Beyond this, people like to create. They want to build something new, craft something with their preferences and identity built into it. This is fantastic. But because community creating is so difficult, your first step in this adventure should be a serious review of the communities which already exist. It is far easier to join an existing community than it is to start a new one. (This does not mean that it is easy to join a community; this can be an ordeal in itself.)
And even if the community you find is not perfect for you to live in long term, there is a strong case to be made for trying to live in an existing community before you build your own. My own failed thinking might be instructive in demonstrating this point. Before I came to Twin Oaks, I really wanted to start my own activist-oriented community in eastern Europe. I had been fighting Russian-designed nuclear reactors which were being completed by Western companies after the Berlin Wall came down and I was convinced that a community of organizers would be a powerful tool in preventing dirty energy solutions from spreading.

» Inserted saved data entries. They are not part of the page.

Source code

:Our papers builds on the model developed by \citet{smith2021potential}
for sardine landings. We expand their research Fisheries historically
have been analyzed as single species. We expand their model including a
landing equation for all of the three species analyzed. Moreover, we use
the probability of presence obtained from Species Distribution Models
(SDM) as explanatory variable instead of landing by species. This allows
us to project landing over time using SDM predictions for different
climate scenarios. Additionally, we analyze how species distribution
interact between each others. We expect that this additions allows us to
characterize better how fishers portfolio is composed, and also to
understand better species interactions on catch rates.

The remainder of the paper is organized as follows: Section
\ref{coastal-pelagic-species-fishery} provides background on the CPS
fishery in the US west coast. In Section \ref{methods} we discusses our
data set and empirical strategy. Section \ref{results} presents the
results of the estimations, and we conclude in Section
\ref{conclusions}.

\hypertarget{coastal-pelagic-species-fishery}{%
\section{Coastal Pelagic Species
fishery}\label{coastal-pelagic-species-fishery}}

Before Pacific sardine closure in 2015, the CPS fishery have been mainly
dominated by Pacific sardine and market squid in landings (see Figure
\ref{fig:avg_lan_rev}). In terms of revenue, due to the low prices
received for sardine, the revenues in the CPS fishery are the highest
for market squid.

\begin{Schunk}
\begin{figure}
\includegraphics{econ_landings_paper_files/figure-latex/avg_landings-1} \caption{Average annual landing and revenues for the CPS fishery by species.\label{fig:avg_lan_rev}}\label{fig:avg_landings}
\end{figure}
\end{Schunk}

I also thought I knew what was critical in making this proposed community succeed. Specifically, one needed to have a good decision-making model and a carefully selected income engine. I guessed at the time that consensus would be the governance solution. I also thought the business should be something that it was easy to train people in, which was not a classical assembly line situation. I visited Twin Oaks nearly 20 years ago now, with a focus on these specific aspects.
What I found was that I was wrong. Twin Oaks did not use consensus and while I often complain about our decision-making model, it functions reasonably well and there are lots of different models which serve different communities (sociocracy, voting models, charismatic leaders, councils of elders, boards of directors, etc). What I see now is that members being cooperative and flexible, is more critical than what specific decision format you select.

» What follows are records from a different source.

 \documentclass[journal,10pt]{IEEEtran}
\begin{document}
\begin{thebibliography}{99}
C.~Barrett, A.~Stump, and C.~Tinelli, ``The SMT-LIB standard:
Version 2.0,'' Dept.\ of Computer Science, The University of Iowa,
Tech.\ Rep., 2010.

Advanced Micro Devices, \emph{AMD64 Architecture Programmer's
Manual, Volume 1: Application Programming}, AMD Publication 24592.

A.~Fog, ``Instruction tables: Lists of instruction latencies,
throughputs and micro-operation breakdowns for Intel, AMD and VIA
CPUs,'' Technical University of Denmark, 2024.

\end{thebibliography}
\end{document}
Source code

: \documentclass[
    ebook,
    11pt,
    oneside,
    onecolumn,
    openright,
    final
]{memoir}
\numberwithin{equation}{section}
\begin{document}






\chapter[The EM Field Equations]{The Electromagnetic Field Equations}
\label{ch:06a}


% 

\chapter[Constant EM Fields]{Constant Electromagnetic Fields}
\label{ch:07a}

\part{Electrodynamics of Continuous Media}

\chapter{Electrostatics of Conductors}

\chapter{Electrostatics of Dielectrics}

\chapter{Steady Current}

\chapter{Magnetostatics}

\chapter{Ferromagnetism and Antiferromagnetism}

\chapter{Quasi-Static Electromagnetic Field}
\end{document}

Consensus does have advantages
It also turns out that there are lots of different ways to pay the bills. And while I thought what I was looking for was a well-structured community owned cooperative business, in most cases, new communities don’t have this and the individual members pool income from straight jobs. Businesses which support income sharing communities (the income engines) come in all manner of different shapes and as long as you have some people who are willing to do sales work (often a problem in communities) you have a chance at building a culture around your business and being viable. It also helps tremendously that income sharing communities are very cheap to run because of the high degree of sharing which is happening.
What I did not realize was how central a role internal communication culture and especially managing gossip would play in the survival of communities. This does not come up in most guides on how to start communities. But if you get it wrong, it will be more important than if you selected voting over consensus. Because of the intensity of community living, you need to be able to recover from events where trust gets damaged, or the fabric of your community will likely unravel. This is why some of us spend so much time working on things like Transparency Tools.
I would not have known this if I had not lived in a community. I would have prioritized solving the wrong problems. The lived experience of being in a community will also help you find out what about community living does not work for you. Like it or not, community life will almost certainly push your buttons. Learning this about yourself before you take on the giant task of starting your own community is basically a necessary prerequisite for success.
Having kids in your community is also clever.